Echinodorus: Sword Plants

The genus Echinodorus, the Sword Plants from South America, are among the most used aquarium plants and some are among the easiest to care for. Most will outgrow a 10-gallon tank. Not all are from the Amazon basin, though it's the center of their diversity; some grow far to the north in Mexico and just over the border into US territory, while Echinodorus uruguayensis  is from Uruguay, naturally. Most are marsh plants by nature, and some make themselves unhandy in the aquarium by insisting on throwing up floating or aerial leaves: very nice in an open-top tank, where you can really enjoy the long flowering shoots with flowers at the nodes, which they'll stretch above the water surface, instead of pressing them below the water surface, as I have to do. Underwater the flowers don't open, but the shoots produce adventitious plants at the flowering nodes: when they've grown a good set of  roots, you can gently twist them free and plant them right up front for a while, until they get too big.
 
Many of the best echinodorus for aquariums are hybrids. Echinodous leaves are variable: the submerse leaves are soft in texture and more translucent, perhaps tending to olive-green or even reddish when they're new. The emerse leaves are leathery and opaque, suited for their dry environment. The two kinds of leaves may differ so much in shape that species have been unnecessarily multiplied by unwary botanists, to accommodate each variation.
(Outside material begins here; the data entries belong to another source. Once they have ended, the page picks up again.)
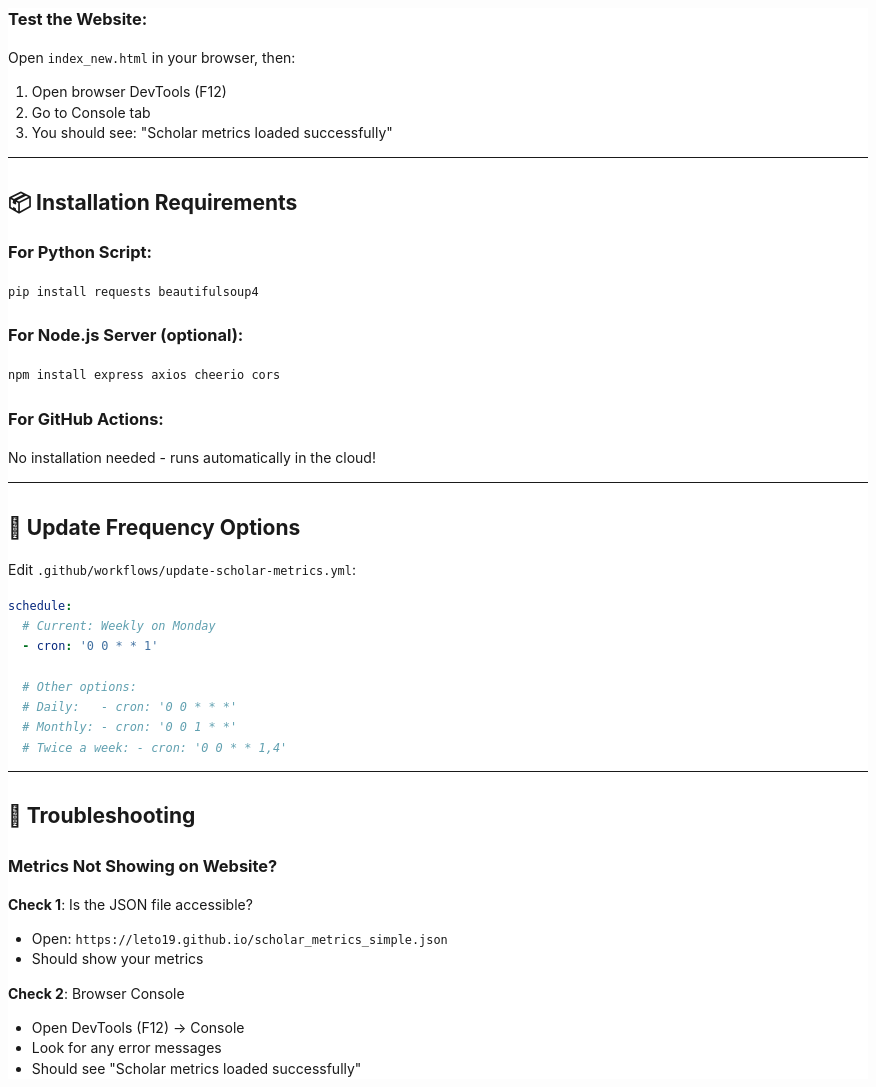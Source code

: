 ### Test the Website:

Open `index_new.html` in your browser, then:
1. Open browser DevTools (F12)
2. Go to Console tab
3. You should see: "Scholar metrics loaded successfully"

---

## 📦 Installation Requirements

### For Python Script:
```bash
pip install requests beautifulsoup4
```

### For Node.js Server (optional):
```bash
npm install express axios cheerio cors
```

### For GitHub Actions:
No installation needed - runs automatically in the cloud!

---

## 🔄 Update Frequency Options

Edit `.github/workflows/update-scholar-metrics.yml`:

```yaml
schedule:
  # Current: Weekly on Monday
  - cron: '0 0 * * 1'
  
  # Other options:
  # Daily:   - cron: '0 0 * * *'
  # Monthly: - cron: '0 0 1 * *'
  # Twice a week: - cron: '0 0 * * 1,4'
```

---

## 🐛 Troubleshooting

### Metrics Not Showing on Website?

**Check 1**: Is the JSON file accessible?
- Open: `https://leto19.github.io/scholar_metrics_simple.json`
- Should show your metrics

**Check 2**: Browser Console
- Open DevTools (F12) → Console
- Look for any error messages
- Should see "Scholar metrics loaded successfully"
Conversely, Christel Kasselmann notices in her Aquarium Plants, dried herbarium specimens and details of flower and seed may unify as one species plant populations that differ a great deal when they're being grown in aquaria. Since she wrote, the taxonomy of Echinodorus has been revised and argued over in the first decade of the 21st century, the discussion now based on DNA rather than the variable and misleading morphology, giving some 28 natural species.
 
Echinodorus that you may see being grown in discus aquariums are getting by at the very top of their range of temperature tolerance, at 86o; at about 88o leaves and even crowns may seem to have melted irretrievably: if you refrain from handling the plant, the rosette may regenerate.